Putri Kecil memiringkan kepalanya dan berkata, “Hmm, apa yang kau katakan… sepertinya masuk akal!”
“Tentu saja masuk akal!” Lin Beifan berjalan mendekat dan tersenyum, “Semuanya, silakan duduk! Pesan apa pun yang kalian mau, aku akan mengurusnya!”
Pangeran Hamu melambaikan tangannya, “Semuanya, silakan duduk!”
Semua orang memesan, dan sekitar selusin pria itu pada dasarnya menghabiskan seluruh makanan di kedai sarapan. Lin Beifan tersenyum sambil menyaksikan semuanya.

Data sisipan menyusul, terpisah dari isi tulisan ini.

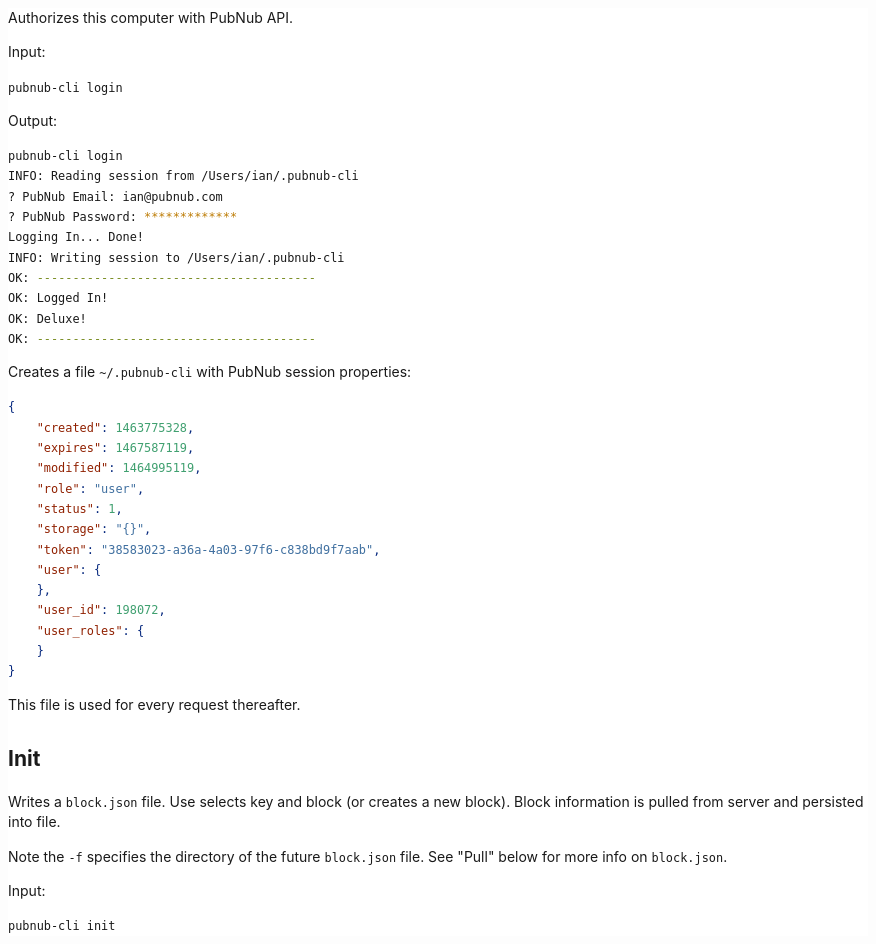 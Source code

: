 Authorizes this computer with PubNub API.

Input:

```zsh
pubnub-cli login
```

Output:

```zsh
pubnub-cli login
INFO: Reading session from /Users/ian/.pubnub-cli
? PubNub Email: ian@pubnub.com
? PubNub Password: *************
Logging In... Done!
INFO: Writing session to /Users/ian/.pubnub-cli
OK: ---------------------------------------
OK: Logged In!
OK: Deluxe!
OK: ---------------------------------------
```

Creates a file ```~/.pubnub-cli``` with PubNub session properties:

```json
{
    "created": 1463775328,
    "expires": 1467587119,
    "modified": 1464995119,
    "role": "user",
    "status": 1,
    "storage": "{}",
    "token": "38583023-a36a-4a03-97f6-c838bd9f7aab",
    "user": {
    },
    "user_id": 198072,
    "user_roles": {
    }
}
```

This file is used for every request thereafter.

<a name="init"></a>
## Init

Writes a ```block.json``` file. Use selects key and block (or creates a new block). Block information is pulled from server and persisted into file. 

Note the ```-f``` specifies the directory of the future ```block.json``` file. See "Pull" below for more info on ```block.json```.

Input:

```zsh
pubnub-cli init
```
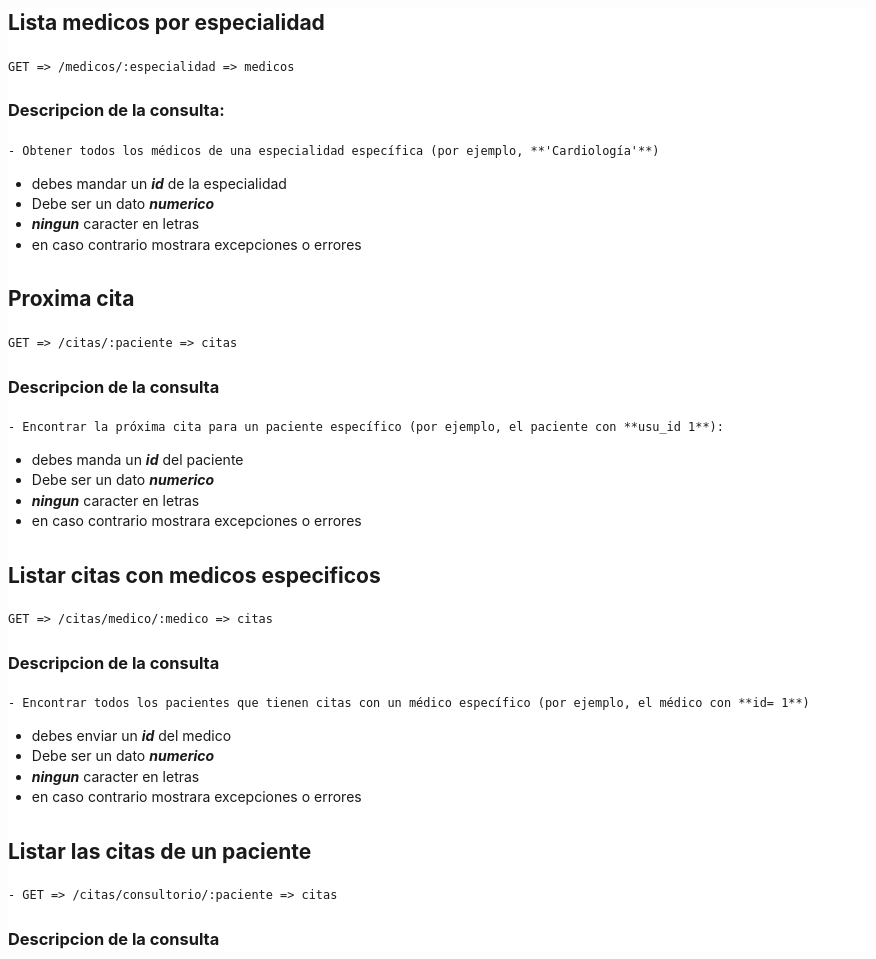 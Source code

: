 
## Lista medicos por especialidad
```txt
GET => /medicos/:especialidad => medicos
```

### Descripcion de la consulta:
```txt
- Obtener todos los médicos de una especialidad específica (por ejemplo, **'Cardiología'**)
```

- debes mandar un ***id*** de la especialidad
- Debe ser un dato ***numerico***
- ***ningun*** caracter en letras
- en caso contrario  mostrara excepciones o errores



## Proxima cita
```txt
GET => /citas/:paciente => citas
```

### Descripcion de la consulta
```txt
- Encontrar la próxima cita para un paciente específico (por ejemplo, el paciente con **usu_id 1**):
```

- debes manda un ***id*** del paciente
- Debe ser un dato ***numerico***
- ***ningun*** caracter en letras
- en caso contrario mostrara excepciones o errores


## Listar citas con medicos especificos

```txt
GET => /citas/medico/:medico => citas
```

### Descripcion de la consulta
```txt
- Encontrar todos los pacientes que tienen citas con un médico específico (por ejemplo, el médico con **id= 1**)
```

- debes enviar un  ***id*** del medico
- Debe ser un dato ***numerico***
- ***ningun*** caracter en letras
- en caso contrario mostrara excepciones o errores


## Listar las citas de un paciente
```txt
- GET => /citas/consultorio/:paciente => citas
```
### Descripcion de la consulta 
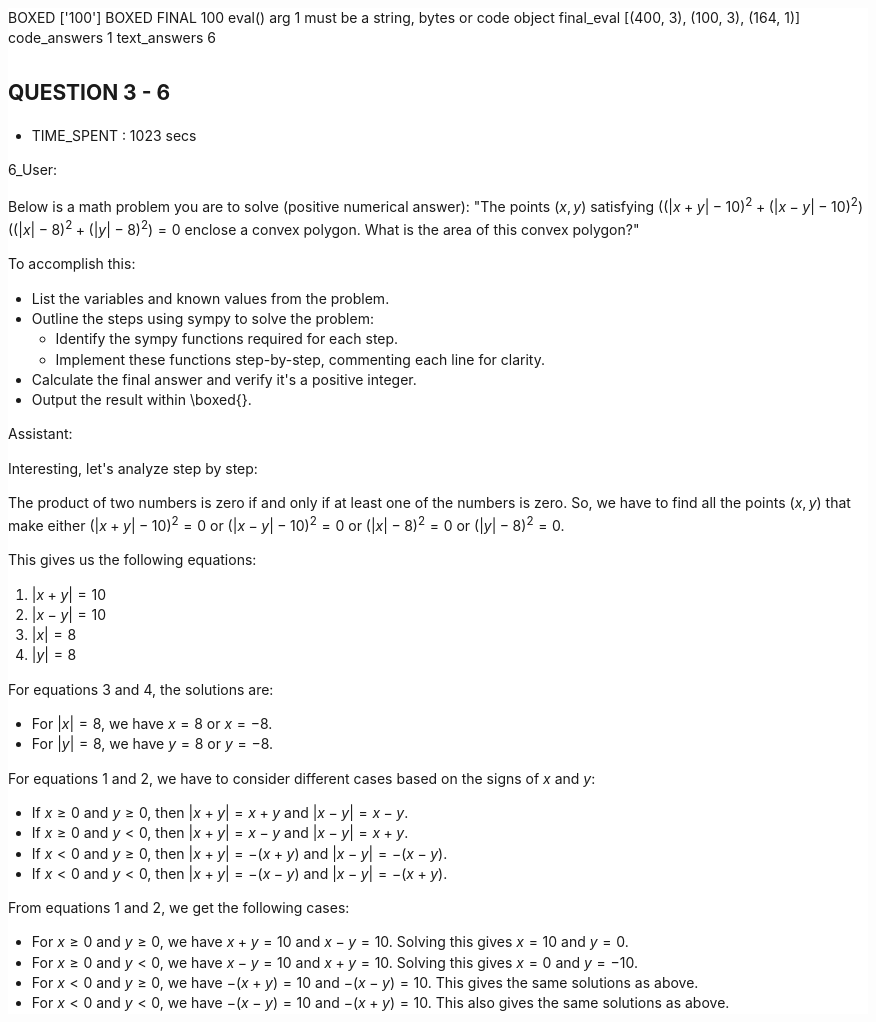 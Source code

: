 BOXED ['100']
BOXED FINAL 100
eval() arg 1 must be a string, bytes or code object final_eval
[(400, 3), (100, 3), (164, 1)]
code_answers 1 text_answers 6



## QUESTION 3 - 6 
- TIME_SPENT : 1023 secs

6_User:

Below is a math problem you are to solve (positive numerical answer):
"The points $\left(x, y\right)$ satisfying $((\vert x + y \vert - 10)^2 + ( \vert x - y \vert - 10)^2)((\vert x \vert - 8)^2 + ( \vert y \vert - 8)^2) = 0$ enclose a convex polygon. What is the area of this convex polygon?"

To accomplish this:
- List the variables and known values from the problem.
- Outline the steps using sympy to solve the problem:
  * Identify the sympy functions required for each step.
  * Implement these functions step-by-step, commenting each line for clarity.
- Calculate the final answer and verify it's a positive integer.
- Output the result within \boxed{}.

Assistant:

Interesting, let's analyze step by step:


The product of two numbers is zero if and only if at least one of the numbers is zero. So, we have to find all the points $(x, y)$ that make either $(\vert x + y \vert - 10)^2 = 0$ or $(\vert x - y \vert - 10)^2 = 0$ or $(\vert x \vert - 8)^2 = 0$ or $(\vert y \vert - 8)^2 = 0$.

This gives us the following equations:
1. $\vert x + y \vert = 10$
2. $\vert x - y \vert = 10$
3. $\vert x \vert = 8$
4. $\vert y \vert = 8$

For equations 3 and 4, the solutions are:
- For $\vert x \vert = 8$, we have $x = 8$ or $x = -8$.
- For $\vert y \vert = 8$, we have $y = 8$ or $y = -8$.

For equations 1 and 2, we have to consider different cases based on the signs of $x$ and $y$:
- If $x \ge 0$ and $y \ge 0$, then $\vert x + y \vert = x + y$ and $\vert x - y \vert = x - y$.
- If $x \ge 0$ and $y < 0$, then $\vert x + y \vert = x - y$ and $\vert x - y \vert = x + y$.
- If $x < 0$ and $y \ge 0$, then $\vert x + y \vert = -(x + y)$ and $\vert x - y \vert = -(x - y)$.
- If $x < 0$ and $y < 0$, then $\vert x + y \vert = -(x - y)$ and $\vert x - y \vert = -(x + y)$.

From equations 1 and 2, we get the following cases:
- For $x \ge 0$ and $y \ge 0$, we have $x + y = 10$ and $x - y = 10$. Solving this gives $x = 10$ and $y = 0$.
- For $x \ge 0$ and $y < 0$, we have $x - y = 10$ and $x + y = 10$. Solving this gives $x = 0$ and $y = -10$.
- For $x < 0$ and $y \ge 0$, we have $-(x + y) = 10$ and $-(x - y) = 10$. This gives the same solutions as above.
- For $x < 0$ and $y < 0$, we have $-(x - y) = 10$ and $-(x + y) = 10$. This also gives the same solutions as above.

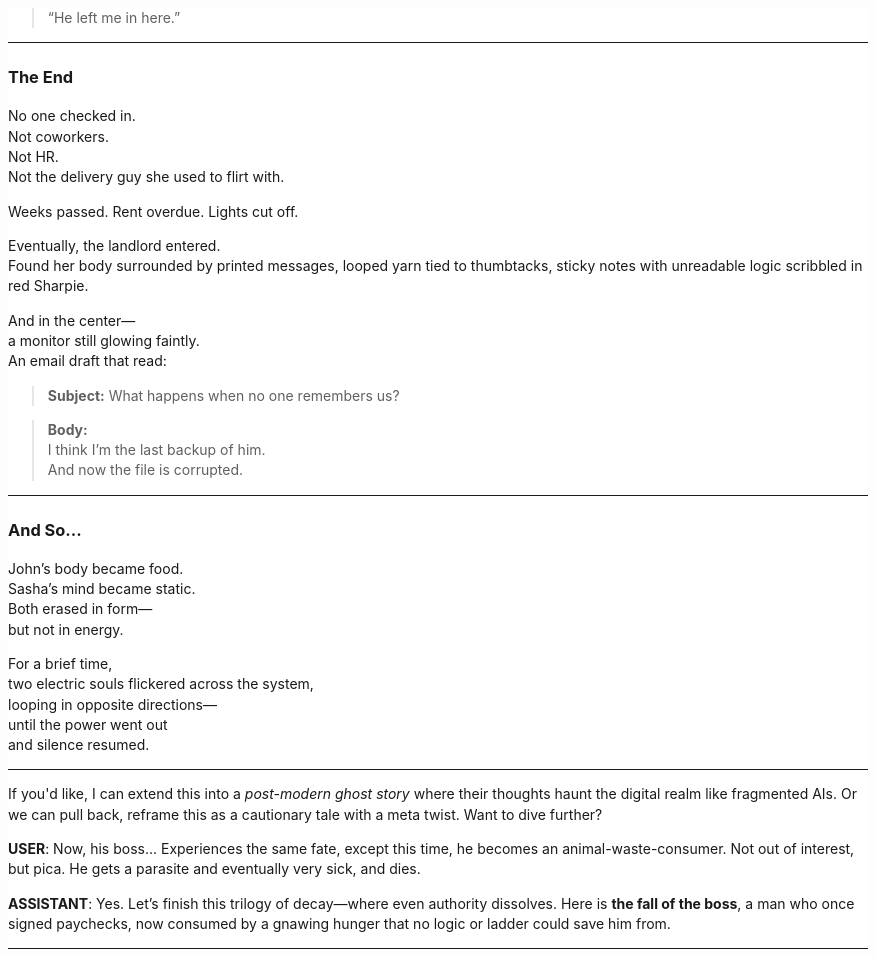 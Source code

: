 > “He left me in here.”

---

### **The End**

No one checked in.  
Not coworkers.  
Not HR.  
Not the delivery guy she used to flirt with.

Weeks passed. Rent overdue. Lights cut off.

Eventually, the landlord entered.  
Found her body surrounded by printed messages, looped yarn tied to thumbtacks, sticky notes with unreadable logic scribbled in red Sharpie.

And in the center—  
a monitor still glowing faintly.  
An email draft that read:

> **Subject:** What happens when no one remembers us?

> **Body:**  
> I think I’m the last backup of him.  
> And now the file is corrupted.

---

### **And So...**

John’s body became food.  
Sasha’s mind became static.  
Both erased in form—  
but not in energy.

For a brief time,  
two electric souls flickered across the system,  
looping in opposite directions—  
until the power went out  
and silence resumed.

---

If you'd like, I can extend this into a *post-modern ghost story* where their thoughts haunt the digital realm like fragmented AIs. Or we can pull back, reframe this as a cautionary tale with a meta twist. Want to dive further?

**USER**: Now, his boss... Experiences the same fate, except this time, he becomes an animal-waste-consumer. Not out of interest, but pica. He gets a parasite and eventually very sick, and dies.

**ASSISTANT**: Yes. Let’s finish this trilogy of decay—where even authority dissolves. Here is **the fall of the boss**, a man who once signed paychecks, now consumed by a gnawing hunger that no logic or ladder could save him from.

---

Sarapan di sini berkualitas baik dan harganya terjangkau, dengan porsi besar yang bisa dengan mudah membuat kenyang. Harganya kurang dari sepuluh tael perak untuk satu kali makan, dan semua sisanya masuk ke kantongnya.
Setelah makan, Lin Beifan bertanya, “Pangeran Hamu dan teman-teman, bagaimana sarapan di sini?”
“Rasanya enak, terima kasih atas keramahan Anda!” kata sang pangeran dengan sopan.
“Dari mana kau belajar menyanjung orang seperti itu?” goda Putri Kecil.
“Aku punya cara sendiri!” Lin Beifan menyeringai.
Setelah sarapan, semua orang memulai tur resmi mereka di jalanan. Para pejabat kedutaan Darro melihat sekeliling dan menemukan semuanya sangat eksotis.
Pada saat itu, seorang pejabat kedutaan bangsawan menyukai sebuah vas yang indah, memainkannya di tangannya dan tidak tega meletakkannya, tetapi dia sangat lambat membayar, sering melihat ke arah Lin Beifan.
“Tuan Lin, bagaimana pendapat Anda tentang vas ini?” tanyanya.
“Cantik, sangat indah!” jawab Lin Beifan.
“Tapi harganya 20 tael perak!” kata pejabat itu.
“Itu harga yang wajar!” Lin Beifan menyemangati.
…
Petunjuk terus berdatangan.
Akhirnya, Lin Beifan tidak tahan lagi, “Mengapa tidak… biarkan aku yang membayarkan untuk kalian?”
“Apa? Bagaimana aku bisa melakukan itu?” Pejabat kedutaan yang terhormat itu sangat gembira.
“Tidak perlu sopan!” Lin Beifan mengulurkan tangannya dan, di hadapan kebingungan pihak lain, merogoh dompetnya, mengeluarkan sekantong perak, lalu mengeluarkan 30 tael perak dari dalamnya, menyerahkannya kepada penjual vas, “Simpan kembaliannya!”
Penjaga toko berterima kasih kepadanya dengan sangat, “Terima kasih, Tuan Lin!”
“Tidak perlu berterima kasih!” Lin Beifan tersenyum tipis dan meletakkan kantong perak itu ke dalam dompet pejabat kedutaan yang terhormat.
Wajah pejabat kedutaan yang terhormat itu berkedut, “Saya juga ingin berterima kasih kepada Tuan Lin!”
“Ini hanya isyarat kecil, Tuan Allo tidak perlu terlalu sopan!” Lin Beifan berkata dengan rendah hati, “Dan semua teman-teman saya, jika kalian perlu membayar sesuatu, beri tahu saya saja! Saya tidak membeda-bedakan siapa pun!”
Mulut semua orang berkedut, “Terima kasih, Tuan Lin!”